[Work to complete]: Wherever the word "traffic" appears in the entries, copy the whole line.

[Records provided]:

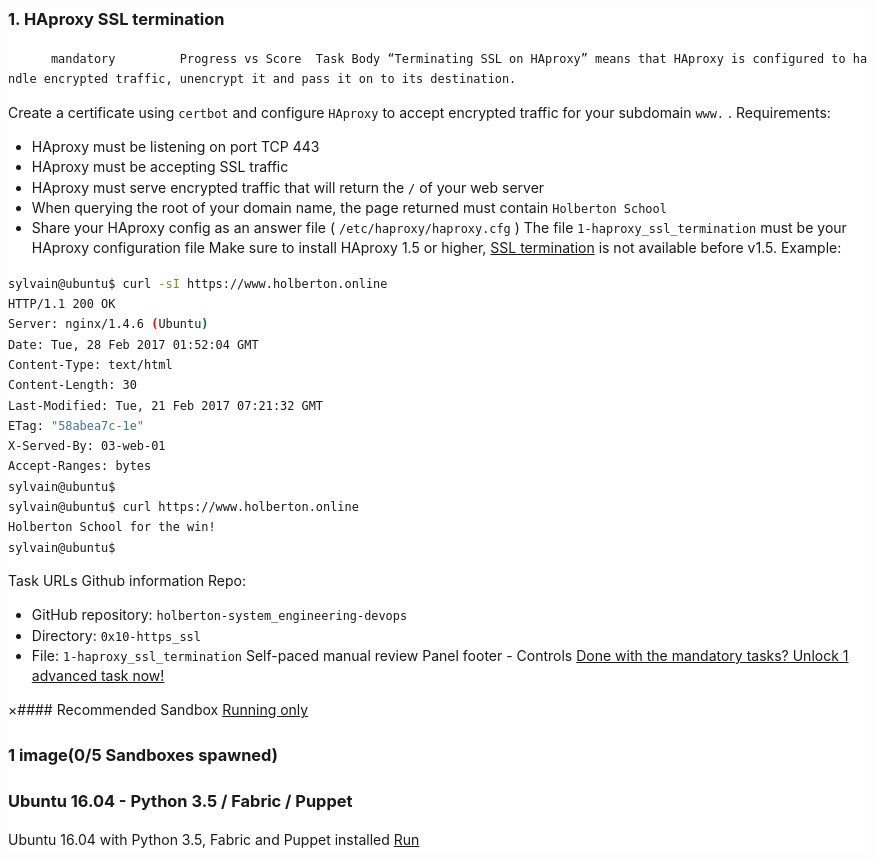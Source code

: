 ### 1. HAproxy SSL termination
          mandatory         Progress vs Score  Task Body “Terminating SSL on HAproxy” means that HAproxy is configured to handle encrypted traffic, unencrypt it and pass it on to its destination.
Create a certificate using   ` certbot `   and configure   ` HAproxy `   to accept encrypted traffic for your subdomain   ` www. `  .
Requirements:
* HAproxy must be listening on port TCP 443
* HAproxy must be accepting SSL traffic
* HAproxy must serve encrypted traffic that will return the  ` / `  of your web server
* When querying the root of your domain name, the page returned must contain  ` Holberton School ` 
* Share your HAproxy config as an answer file ( ` /etc/haproxy/haproxy.cfg ` )
The file   ` 1-haproxy_ssl_termination `   must be your HAproxy configuration file
Make sure to install HAproxy 1.5 or higher,  [SSL termination](https://intranet.hbtn.io/rltoken/VFq2MQ9qHXw2Nb11tnWF6Q) 
  is not available before v1.5.
Example:
```bash
sylvain@ubuntu$ curl -sI https://www.holberton.online
HTTP/1.1 200 OK
Server: nginx/1.4.6 (Ubuntu)
Date: Tue, 28 Feb 2017 01:52:04 GMT
Content-Type: text/html
Content-Length: 30
Last-Modified: Tue, 21 Feb 2017 07:21:32 GMT
ETag: "58abea7c-1e"
X-Served-By: 03-web-01
Accept-Ranges: bytes
sylvain@ubuntu$
sylvain@ubuntu$ curl https://www.holberton.online
Holberton School for the win!
sylvain@ubuntu$

```
 Task URLs  Github information Repo:
* GitHub repository:  ` holberton-system_engineering-devops ` 
* Directory:  ` 0x10-https_ssl ` 
* File:  ` 1-haproxy_ssl_termination ` 
 Self-paced manual review  Panel footer - Controls 
[Done with the mandatory tasks? Unlock 1 advanced task now!](https://intranet.hbtn.io/projects/276/unlock_optionals) 

×#### Recommended Sandbox
[Running only]() 
### 1 image(0/5 Sandboxes spawned)
### Ubuntu 16.04 - Python 3.5 / Fabric / Puppet
Ubuntu 16.04 with Python 3.5, Fabric and Puppet installed
[Run]()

[Worked solution]:
          mandatory         Progress vs Score  Task Body “Terminating SSL on HAproxy” means that HAproxy is configured to handle encrypted traffic, unencrypt it and pass it on to its destination.
Create a certificate using   ` certbot `   and configure   ` HAproxy `   to accept encrypted traffic for your subdomain   ` www. `  .
* HAproxy must be accepting SSL traffic
* HAproxy must serve encrypted traffic that will return the  ` / `  of your web server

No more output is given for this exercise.